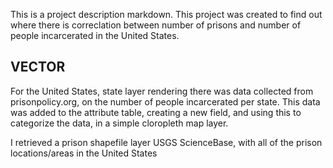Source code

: This is a project description markdown.
This project was created to find out where there is correclation between number of prisons and number of people incarcerated in the United
States. 
## **VECTOR**
For the United States, state layer rendering there was data collected from prisonpolicy.org, on the number of people incarcerated
per state. This data was added to the attribute table, creating a new field, and using this to categorize the data, in a simple cloropleth
map layer.

I retrieved a prison shapefile layer USGS ScienceBase, with all of the prison locations/areas in the United States
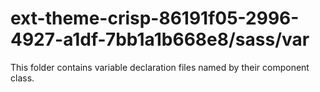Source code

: # ext-theme-crisp-86191f05-2996-4927-a1df-7bb1a1b668e8/sass/var

This folder contains variable declaration files named by their component class.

• [To do]: I need each line of the entries that holds the string "incarcerated" located and copied.

• [Task answer]:
This project was created to find out where there is correclation between number of prisons and number of people incarcerated in the United
For the United States, state layer rendering there was data collected from prisonpolicy.org, on the number of people incarcerated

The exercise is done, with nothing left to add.